# [Exercise brief]
Repeat exactly, and only, the lines of the entries below from the one with "and zero for" through the one with "multi-$n$ boundary conformance.", both ends included.

------ Data provided

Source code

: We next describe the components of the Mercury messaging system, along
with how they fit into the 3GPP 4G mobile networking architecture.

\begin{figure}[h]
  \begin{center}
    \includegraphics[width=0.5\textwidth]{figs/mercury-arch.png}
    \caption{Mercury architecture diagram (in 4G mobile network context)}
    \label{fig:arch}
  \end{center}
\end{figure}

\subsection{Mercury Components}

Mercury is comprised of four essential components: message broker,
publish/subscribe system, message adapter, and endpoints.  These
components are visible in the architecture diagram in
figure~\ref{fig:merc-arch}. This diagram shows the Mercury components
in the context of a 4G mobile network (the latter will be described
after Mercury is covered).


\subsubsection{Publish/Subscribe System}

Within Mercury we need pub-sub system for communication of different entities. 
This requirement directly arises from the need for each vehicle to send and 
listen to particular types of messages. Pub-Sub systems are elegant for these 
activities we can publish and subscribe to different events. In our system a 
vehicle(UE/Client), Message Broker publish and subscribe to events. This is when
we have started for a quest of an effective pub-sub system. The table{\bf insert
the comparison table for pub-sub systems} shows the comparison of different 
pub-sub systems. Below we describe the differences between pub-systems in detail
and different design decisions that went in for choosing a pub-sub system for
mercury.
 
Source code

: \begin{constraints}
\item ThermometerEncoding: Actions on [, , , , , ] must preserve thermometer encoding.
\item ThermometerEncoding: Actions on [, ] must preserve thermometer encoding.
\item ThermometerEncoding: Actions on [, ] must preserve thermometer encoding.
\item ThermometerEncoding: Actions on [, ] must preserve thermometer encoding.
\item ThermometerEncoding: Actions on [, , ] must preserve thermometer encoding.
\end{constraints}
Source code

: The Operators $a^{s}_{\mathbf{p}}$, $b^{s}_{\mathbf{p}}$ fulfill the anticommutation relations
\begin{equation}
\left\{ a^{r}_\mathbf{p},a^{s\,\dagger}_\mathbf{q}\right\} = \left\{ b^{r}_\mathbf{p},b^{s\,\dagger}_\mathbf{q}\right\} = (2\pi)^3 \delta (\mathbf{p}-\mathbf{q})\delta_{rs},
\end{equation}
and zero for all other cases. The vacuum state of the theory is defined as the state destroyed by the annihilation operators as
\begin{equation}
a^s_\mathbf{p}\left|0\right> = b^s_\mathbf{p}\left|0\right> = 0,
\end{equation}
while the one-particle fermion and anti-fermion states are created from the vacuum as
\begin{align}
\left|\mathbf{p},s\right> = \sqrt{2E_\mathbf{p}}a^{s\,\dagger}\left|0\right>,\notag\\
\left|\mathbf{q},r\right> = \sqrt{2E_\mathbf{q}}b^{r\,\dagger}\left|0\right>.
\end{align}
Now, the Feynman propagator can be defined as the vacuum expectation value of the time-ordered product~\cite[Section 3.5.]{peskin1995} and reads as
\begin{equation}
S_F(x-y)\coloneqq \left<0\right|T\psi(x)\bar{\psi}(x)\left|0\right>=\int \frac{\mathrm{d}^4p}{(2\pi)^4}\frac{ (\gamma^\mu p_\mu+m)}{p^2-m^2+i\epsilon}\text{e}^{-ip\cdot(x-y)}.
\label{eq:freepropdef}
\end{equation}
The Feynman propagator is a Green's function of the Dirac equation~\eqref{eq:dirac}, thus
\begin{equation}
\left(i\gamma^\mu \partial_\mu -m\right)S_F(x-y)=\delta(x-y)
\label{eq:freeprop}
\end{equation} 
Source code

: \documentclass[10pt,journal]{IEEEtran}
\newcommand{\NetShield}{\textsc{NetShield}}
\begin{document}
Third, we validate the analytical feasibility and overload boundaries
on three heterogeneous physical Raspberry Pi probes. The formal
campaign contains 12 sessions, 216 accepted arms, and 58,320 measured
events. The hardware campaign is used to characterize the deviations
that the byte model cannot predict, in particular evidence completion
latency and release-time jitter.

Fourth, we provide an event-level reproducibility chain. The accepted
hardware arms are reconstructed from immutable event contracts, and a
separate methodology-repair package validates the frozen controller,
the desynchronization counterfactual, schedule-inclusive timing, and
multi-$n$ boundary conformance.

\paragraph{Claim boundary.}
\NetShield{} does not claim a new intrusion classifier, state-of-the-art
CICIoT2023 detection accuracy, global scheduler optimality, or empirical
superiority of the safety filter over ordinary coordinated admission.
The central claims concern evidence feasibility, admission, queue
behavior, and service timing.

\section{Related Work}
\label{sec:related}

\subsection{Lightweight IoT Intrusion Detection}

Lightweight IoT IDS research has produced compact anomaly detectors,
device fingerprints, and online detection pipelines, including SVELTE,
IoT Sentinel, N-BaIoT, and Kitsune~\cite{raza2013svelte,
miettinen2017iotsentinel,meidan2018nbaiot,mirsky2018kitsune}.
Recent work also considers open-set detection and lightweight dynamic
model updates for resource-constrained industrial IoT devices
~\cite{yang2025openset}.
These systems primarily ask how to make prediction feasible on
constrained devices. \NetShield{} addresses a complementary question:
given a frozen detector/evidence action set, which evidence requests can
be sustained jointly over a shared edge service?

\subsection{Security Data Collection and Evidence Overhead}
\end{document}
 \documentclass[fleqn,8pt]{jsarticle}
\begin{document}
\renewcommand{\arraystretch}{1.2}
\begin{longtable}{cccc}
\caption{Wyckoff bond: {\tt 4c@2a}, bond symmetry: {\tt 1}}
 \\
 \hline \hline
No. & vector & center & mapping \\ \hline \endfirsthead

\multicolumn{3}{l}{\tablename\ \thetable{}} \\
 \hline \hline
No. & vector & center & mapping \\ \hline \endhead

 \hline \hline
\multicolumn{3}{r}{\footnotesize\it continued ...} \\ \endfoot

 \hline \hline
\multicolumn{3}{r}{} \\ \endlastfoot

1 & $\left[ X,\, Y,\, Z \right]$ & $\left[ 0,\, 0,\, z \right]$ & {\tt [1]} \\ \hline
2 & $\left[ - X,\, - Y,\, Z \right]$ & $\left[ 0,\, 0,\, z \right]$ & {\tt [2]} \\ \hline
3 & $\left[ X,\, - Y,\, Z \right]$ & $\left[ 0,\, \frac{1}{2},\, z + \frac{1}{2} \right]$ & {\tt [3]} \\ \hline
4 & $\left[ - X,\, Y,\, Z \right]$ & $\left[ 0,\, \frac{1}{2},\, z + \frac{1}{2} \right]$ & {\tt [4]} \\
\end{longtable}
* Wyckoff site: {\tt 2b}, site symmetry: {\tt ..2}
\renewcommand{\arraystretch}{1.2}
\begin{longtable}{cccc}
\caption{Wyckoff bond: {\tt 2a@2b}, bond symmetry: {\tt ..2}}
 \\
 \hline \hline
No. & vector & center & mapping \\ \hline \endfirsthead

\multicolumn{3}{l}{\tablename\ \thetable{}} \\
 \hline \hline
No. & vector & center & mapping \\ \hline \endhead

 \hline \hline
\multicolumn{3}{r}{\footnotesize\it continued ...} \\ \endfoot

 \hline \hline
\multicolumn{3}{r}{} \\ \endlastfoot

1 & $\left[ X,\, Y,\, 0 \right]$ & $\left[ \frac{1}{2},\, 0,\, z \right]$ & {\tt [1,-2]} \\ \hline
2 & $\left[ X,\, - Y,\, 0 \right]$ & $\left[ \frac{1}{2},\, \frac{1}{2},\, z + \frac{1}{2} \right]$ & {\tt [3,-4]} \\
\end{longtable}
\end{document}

------------

# [Finished task]
and zero for all other cases. The vacuum state of the theory is defined as the state destroyed by the annihilation operators as
\begin{equation}
a^s_\mathbf{p}\left|0\right> = b^s_\mathbf{p}\left|0\right> = 0,
\end{equation}
while the one-particle fermion and anti-fermion states are created from the vacuum as
\begin{align}
\left|\mathbf{p},s\right> = \sqrt{2E_\mathbf{p}}a^{s\,\dagger}\left|0\right>,\notag\\
\left|\mathbf{q},r\right> = \sqrt{2E_\mathbf{q}}b^{r\,\dagger}\left|0\right>.
\end{align}
Now, the Feynman propagator can be defined as the vacuum expectation value of the time-ordered product~\cite[Section 3.5.]{peskin1995} and reads as
\begin{equation}
S_F(x-y)\coloneqq \left<0\right|T\psi(x)\bar{\psi}(x)\left|0\right>=\int \frac{\mathrm{d}^4p}{(2\pi)^4}\frac{ (\gamma^\mu p_\mu+m)}{p^2-m^2+i\epsilon}\text{e}^{-ip\cdot(x-y)}.
\label{eq:freepropdef}
\end{equation}
The Feynman propagator is a Green's function of the Dirac equation~\eqref{eq:dirac}, thus
\begin{equation}
\left(i\gamma^\mu \partial_\mu -m\right)S_F(x-y)=\delta(x-y)
\label{eq:freeprop}
\end{equation} 
Source code

: \documentclass[10pt,journal]{IEEEtran}
\newcommand{\NetShield}{\textsc{NetShield}}
\begin{document}
Third, we validate the analytical feasibility and overload boundaries
on three heterogeneous physical Raspberry Pi probes. The formal
campaign contains 12 sessions, 216 accepted arms, and 58,320 measured
events. The hardware campaign is used to characterize the deviations
that the byte model cannot predict, in particular evidence completion
latency and release-time jitter.

Fourth, we provide an event-level reproducibility chain. The accepted
hardware arms are reconstructed from immutable event contracts, and a
separate methodology-repair package validates the frozen controller,
the desynchronization counterfactual, schedule-inclusive timing, and
multi-$n$ boundary conformance.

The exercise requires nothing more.